Quote Originally Posted by Miranda
I can guarantee you that hardly any of them know what the laws are. Local level law enforcement officers are not required to know anything beyond their own version of basic training, which is laughable at best. As one of the undergrad research projects for my CJ degree, I got involved with a study that was surveying local law enforcement awareness on a slew of community policing-oriented topics (which was, in some respects, in response to the botched police no-knock raid). More frightening than the lack of consistent knowledge about applicable gun statutes (most of that knowledge being from whatever pocket size statute guide the particular officer happened to have invested in) was the often completely erroneous understanding of probable cause searches and other matters of pre-arrest due process protocols.

These are the reasons there needs to be a bigger push for the "careerification," as it were, of policing... so that higher education and a more accurate understanding of the law becomes the norm, rather than the exception.
No disrespect since I don't know you, but all that was a bunch of hog wash IMO.
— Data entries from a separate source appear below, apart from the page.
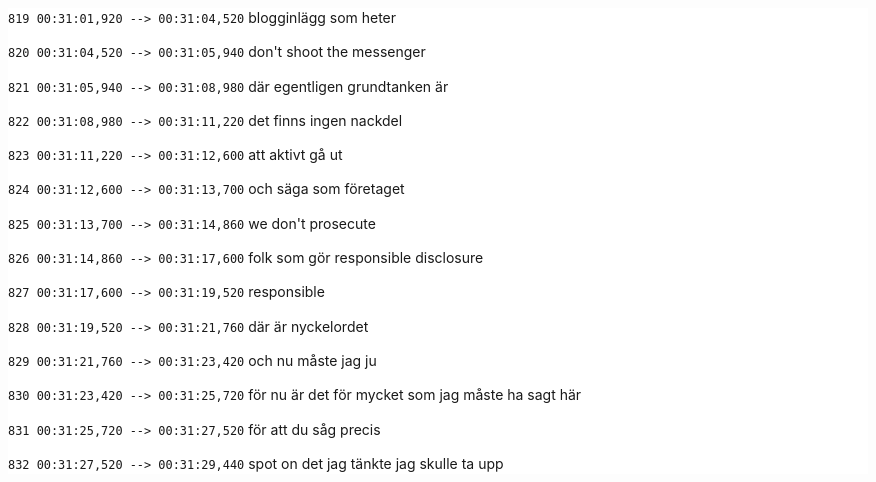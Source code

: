 

`819 00:31:01,920 --> 00:31:04,520`
blogginlägg som heter



`820 00:31:04,520 --> 00:31:05,940`
don't shoot the messenger



`821 00:31:05,940 --> 00:31:08,980`
där egentligen grundtanken är



`822 00:31:08,980 --> 00:31:11,220`
det finns ingen nackdel



`823 00:31:11,220 --> 00:31:12,600`
att aktivt gå ut



`824 00:31:12,600 --> 00:31:13,700`
och säga som företaget



`825 00:31:13,700 --> 00:31:14,860`
we don't prosecute



`826 00:31:14,860 --> 00:31:17,600`
folk som gör responsible disclosure



`827 00:31:17,600 --> 00:31:19,520`
responsible



`828 00:31:19,520 --> 00:31:21,760`
där är nyckelordet



`829 00:31:21,760 --> 00:31:23,420`
och nu måste jag ju



`830 00:31:23,420 --> 00:31:25,720`
för nu är det för mycket som jag måste ha sagt här



`831 00:31:25,720 --> 00:31:27,520`
för att du såg precis



`832 00:31:27,520 --> 00:31:29,440`
spot on det jag tänkte jag skulle ta upp
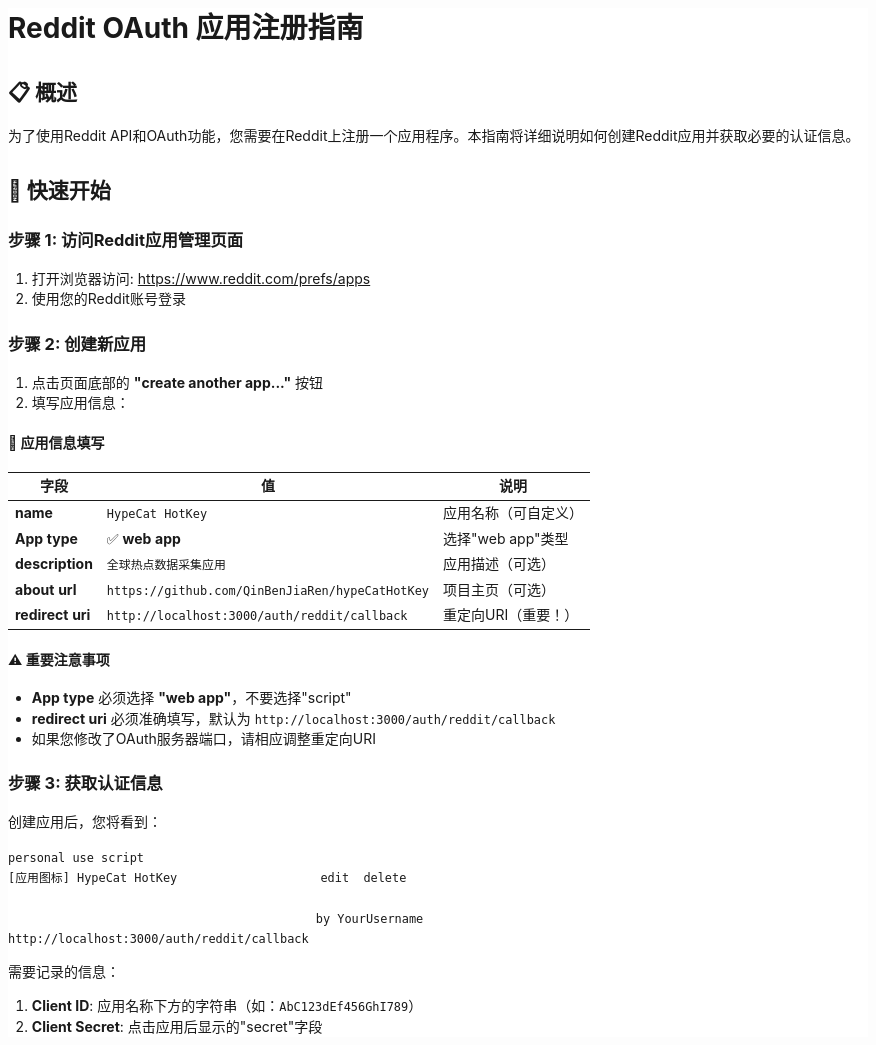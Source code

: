 # Reddit OAuth 应用注册指南

## 📋 概述

为了使用Reddit API和OAuth功能，您需要在Reddit上注册一个应用程序。本指南将详细说明如何创建Reddit应用并获取必要的认证信息。

## 🚀 快速开始

### 步骤 1: 访问Reddit应用管理页面

1. 打开浏览器访问: https://www.reddit.com/prefs/apps
2. 使用您的Reddit账号登录

### 步骤 2: 创建新应用

1. 点击页面底部的 **"create another app..."** 按钮
2. 填写应用信息：

#### 📝 应用信息填写

| 字段 | 值 | 说明 |
|------|---|------|
| **name** | `HypeCat HotKey` | 应用名称（可自定义） |
| **App type** | ✅ **web app** | 选择"web app"类型 |
| **description** | `全球热点数据采集应用` | 应用描述（可选） |
| **about url** | `https://github.com/QinBenJiaRen/hypeCatHotKey` | 项目主页（可选） |
| **redirect uri** | `http://localhost:3000/auth/reddit/callback` | 重定向URI（重要！） |

#### ⚠️ 重要注意事项

- **App type** 必须选择 **"web app"**，不要选择"script"
- **redirect uri** 必须准确填写，默认为 `http://localhost:3000/auth/reddit/callback`
- 如果您修改了OAuth服务器端口，请相应调整重定向URI

### 步骤 3: 获取认证信息

创建应用后，您将看到：

```
personal use script
[应用图标] HypeCat HotKey                    edit  delete
                                           
                                           by YourUsername
http://localhost:3000/auth/reddit/callback
```

需要记录的信息：

1. **Client ID**: 应用名称下方的字符串（如：`AbC123dEf456GhI789`）
2. **Client Secret**: 点击应用后显示的"secret"字段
I KNOW for a fact that LEOs are REQUIRED in order to receive their certification to take a ton of tests. One of those tests is about gun laws. I know this as fact. So if they forget or cheated during that test, they are no different than 99% of any other graduate. But for someone to come out and say that LEOs don't know about "gun laws" is really not accurate at all.

Bottomline is that if someone took the time to read this very thread, they would know the lion's share of what they need to know about applicable GA gun laws.....and this is only after a few days of a bunch of us posting back and forth. LEOs take hours worth of classroom and real life training about this very subject. The laws really haven't changed over the years at their core, so really there isn't that much to have to remember so long as you keep up with current events.